- _Exercise materials_:
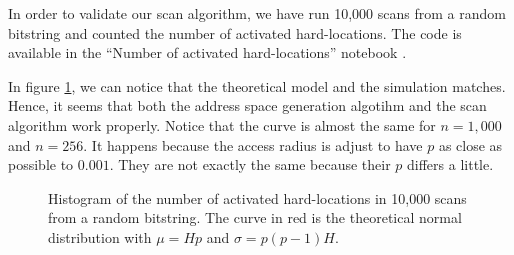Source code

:In order to validate our scan algorithm, we have run 10,000 scans from a random bitstring and counted the number of activated hard-locations. The code is available in the ``Number of activated hard-locations'' notebook \citep{sdmframework}.

In figure \ref{fig:validation-activated-hls}, we can notice that the theoretical model and the simulation matches. Hence, it seems that both the address space generation algotihm and the scan algorithm work properly. Notice that the curve is almost the same for $n=1,000$ and $n=256$. It happens because the access radius is adjust to have $p$ as close as possible to $0.001$. They are not exactly the same because their $p$ differs a little.

\begin{figure}[!htb]
  \centering

  \caption{Histogram of the number of activated hard-locations in 10,000 scans from a random bitstring. The curve in red is the theoretical normal distribution with $\mu = Hp$ and $\sigma = p(p-1)H$.}
  \label{fig:validation-activated-hls}
\end{figure}

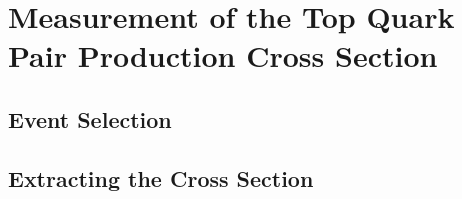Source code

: \chapter{Measurement of the Top Quark Pair Production Cross Section}

\section{Event Selection}

\section{Extracting the Cross Section}
	
\subsection{}

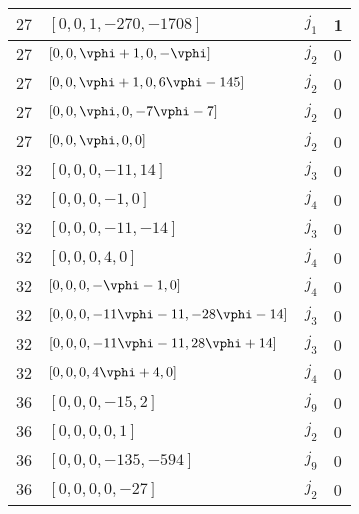\documentclass{amsart}
\begin{document}
\begin{center}
\begin{table}[h]
\begin{tabular}{|c|l|l|l|}
$27$ & $\left[0, 0, 1, -270, -1708\right]$ & $j_1$ & 1\\\hline %
$27$ & $\left[0, 0, \vphi + 1, 0, -\vphi \right]$ & $j_2$& 0 \\\hline %
$27$ & $\left[0, 0, \vphi + 1, 0, 6\vphi - 145\right]$ & $j_2$ & 0\\\hline %
$27$ & $\left[0, 0, \vphi, 0, -7\vphi - 7\right]$ & $j_2$ & 0 \\\hline %
$27$ & $\left[0, 0, \vphi, 0, 0\right]$ & $j_2$ & 0 \\\hline %
$32$ & $\left[0, 0, 0, -11, 14\right]$ & $j_3$& 0 \\\hline %
$32$ & $\left[0, 0, 0, -1, 0\right]$ & $j_4$ & 0 \\\hline %
$32$ & $\left[0, 0, 0, -11, -14\right]$ & $j_3$ & 0 \\\hline %
 $32$ & $\left[0, 0, 0, 4, 0\right]$ & $j_4$ & 0 \\\hline %
$32$ & $\left[0, 0, 0, -\vphi - 1, 0\right]$ & $j_4$ & 0 \\\hline %
$32$ & $\left[0, 0, 0, -11\vphi - 11, -28\vphi - 14\right]$ & $j_3$ & 0\\\hline %
$32$ & $\left[0, 0, 0, -11\vphi - 11, 28\vphi + 14\right]$ & $j_3$& 0 \\\hline %
$32$ & $\left[0, 0, 0, 4\vphi + 4, 0\right]$ & $j_4$ & 0\\\hline %
$36$ & $\left[0, 0, 0, -15, 2\right]$ & $j_9$& 0 \\\hline %
$36$ & $\left[0, 0, 0, 0, 1\right]$ & $j_2$ & 0 \\\hline %
$36$ & $\left[0, 0, 0, -135, -594\right]$ & $j_9$ & 0 \\\hline %
$36$ & $\left[0, 0, 0, 0, -27\right]$ & $j_2$ & 0 \\\hline %
\end{tabular}
\end{table}
\end{center}




 

\end{document}
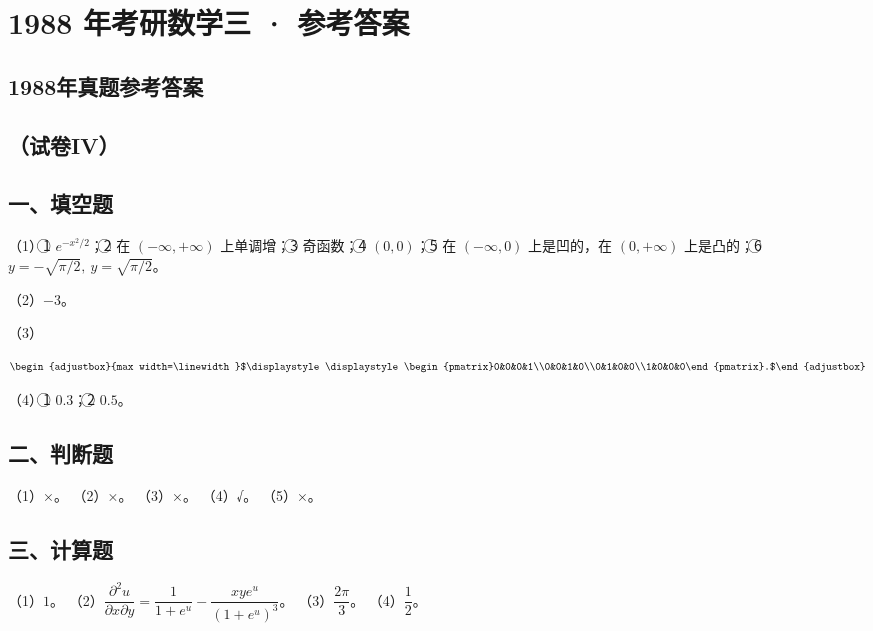 \documentclass[UTF8,12pt]{ctexart}
\newcommand{\fitmath}[1]{\begin{adjustbox}{max width=\linewidth}$\displaystyle #1$\end{adjustbox}}
\begin{document}
\section*{1988 年考研数学三 · 参考答案}
\subsection*{1988年真题参考答案}

\subsection*{（试卷IV）}

\subsection*{一、填空题}

（1）\textcircled{1} \(\displaystyle e^{-x^2/2}\)；\textcircled{2} 在 \(\displaystyle (-\infty,\allowbreak +\infty)\) 上单调增；\textcircled{3} 奇函数；\textcircled{4} \(\displaystyle (0,\allowbreak 0)\)；\textcircled{5} 在 \(\displaystyle (-\infty,\allowbreak 0)\) 上是凹的，在 \(\displaystyle (0,\allowbreak +\infty)\) 上是凸的；\textcircled{6} \(\displaystyle y=-\sqrt{\pi/2},\allowbreak \ y=\sqrt{\pi/2}\)。


（2）\(\displaystyle -3\)。


（3）


\[\fitmath{\displaystyle \begin{pmatrix}0&0&0&1\\0&0&1&0\\0&1&0&0\\1&0&0&0\end{pmatrix}.}\]


（4）\textcircled{1} \(\displaystyle 0.3\)；\textcircled{2} \(\displaystyle 0.5\)。


\subsection*{二、判断题}

（1）×。 （2）×。 （3）×。 （4）√。 （5）×。


\subsection*{三、计算题}

（1）\(\displaystyle 1\)。 （2）\(\displaystyle \dfrac{\displaystyle \partial^2u}{\displaystyle \partial x\partial y}=\dfrac{\displaystyle 1}{\displaystyle 1+e^u}-\dfrac{\displaystyle xye^u}{\displaystyle (1+e^u)^3}\)。 （3）\(\displaystyle \dfrac{\displaystyle 2\pi}{\displaystyle 3}\)。 （4）\(\displaystyle \dfrac{\displaystyle 1}{\displaystyle 2}\)。
\end{document}
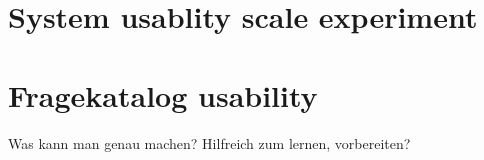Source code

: \section{\label{sec::Features}System usablity scale experiment}

\section{\label{sec::Features}Fragekatalog usability}
Was kann man genau machen? Hilfreich zum lernen, vorbereiten?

- _What is required_: Copy out each line of the data that includes the string "bitstring".

- _Result of the exercise_:
:In order to validate our scan algorithm, we have run 10,000 scans from a random bitstring and counted the number of activated hard-locations. The code is available in the ``Number of activated hard-locations'' notebook \citep{sdmframework}.
  \caption{Histogram of the number of activated hard-locations in 10,000 scans from a random bitstring. The curve in red is the theoretical normal distribution with $\mu = Hp$ and $\sigma = p(p-1)H$.}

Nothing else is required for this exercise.